Gerald Ullrich (born 23 December 23 1962 in Schmalkalden) is a German electronics engineer and politician of the Free Democratic Party (FDP) who has been a member of the German Bundestag since 2017.

Early life and career
Ullrich obtained an intermediate school-leaving certificate at a polytechnic school in 1979. Then he trained as an electrician for three years, before he studied at Hermsdorf Technical College for Electrical Engineering and Ceramics from 1983 to 1986. After he completed the 18 months of compulsory military service in the National People's Army of the German Democratic Republic he worked for one year as an engineer and from 1989 to 1990 as a project manager of a large-scale project. Shortly after the Peaceful Revolution he founded a family-run plastics processing company, which he managed until 2017.

Political career
In 2014 Ullrich joined the FDP. He is member of the executive committee of the FDP in Thuringia since 2014 and its deputy chairman since 2016. He is also chairman of the FDP Schmalkalden-Meiningen county branch since 2015 and Chairman of the Thuringia branch of the Liberal Association of Small and Medium-Sized Businesses since 2016.
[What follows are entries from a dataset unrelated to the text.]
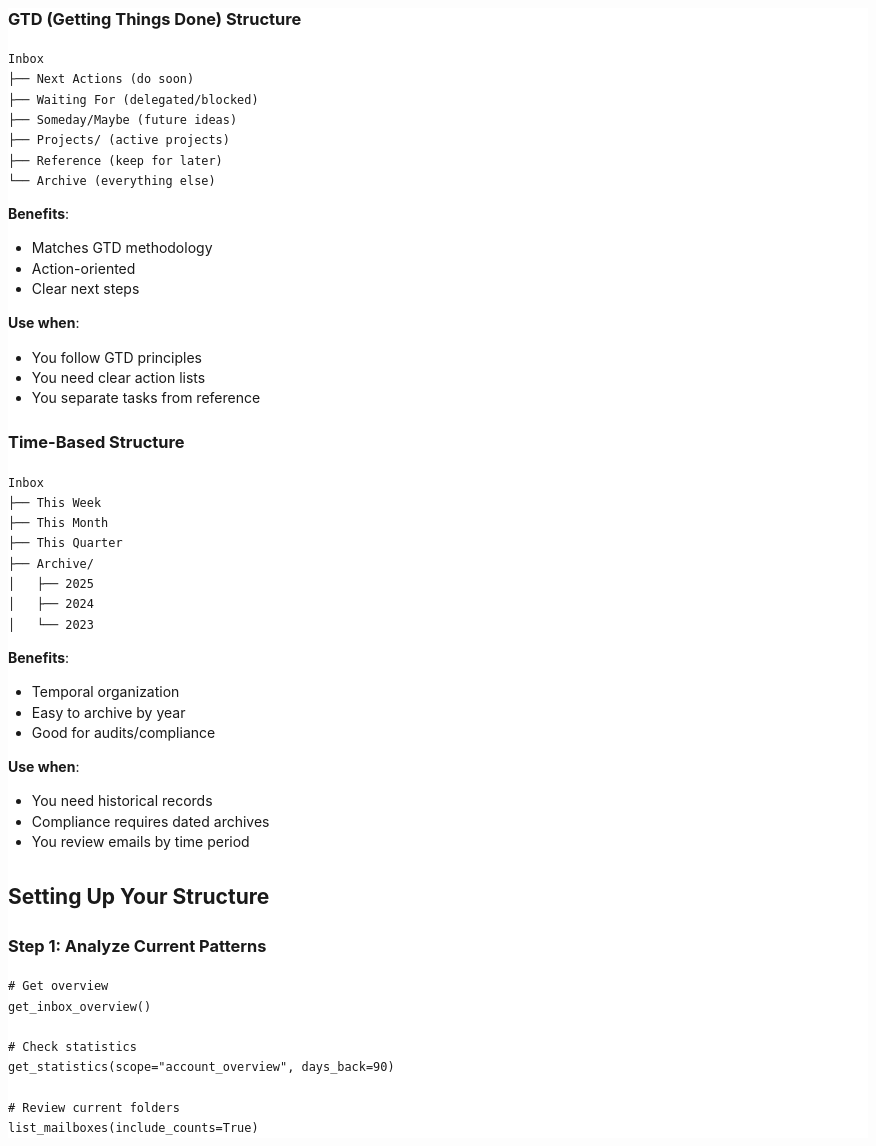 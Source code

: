 ### GTD (Getting Things Done) Structure

```
Inbox
├── Next Actions (do soon)
├── Waiting For (delegated/blocked)
├── Someday/Maybe (future ideas)
├── Projects/ (active projects)
├── Reference (keep for later)
└── Archive (everything else)
```

**Benefits**:
- Matches GTD methodology
- Action-oriented
- Clear next steps

**Use when**:
- You follow GTD principles
- You need clear action lists
- You separate tasks from reference

### Time-Based Structure

```
Inbox
├── This Week
├── This Month
├── This Quarter
├── Archive/
│   ├── 2025
│   ├── 2024
│   └── 2023
```

**Benefits**:
- Temporal organization
- Easy to archive by year
- Good for audits/compliance

**Use when**:
- You need historical records
- Compliance requires dated archives
- You review emails by time period

## Setting Up Your Structure

### Step 1: Analyze Current Patterns

```
# Get overview
get_inbox_overview()

# Check statistics
get_statistics(scope="account_overview", days_back=90)

# Review current folders
list_mailboxes(include_counts=True)
```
Member of the Bundestag, 2017–present
Ullrich became a member of the German Bundestag in the 2017 federal elections, representing Suhl, Schmalkalden-Meiningen, Hildburghausen and Sonneberg constituency alongside Mark Hauptmann. He has since been serving on the Committee on European Affairs, the Committee on Petitions and as substitute member on the Committee on Economic Affairs and Energy. On the Committee on European Affairs, he is his parliamentary group's rapporteur on climate protection and serves since November 2019 also as coordinator of his parliamentary group.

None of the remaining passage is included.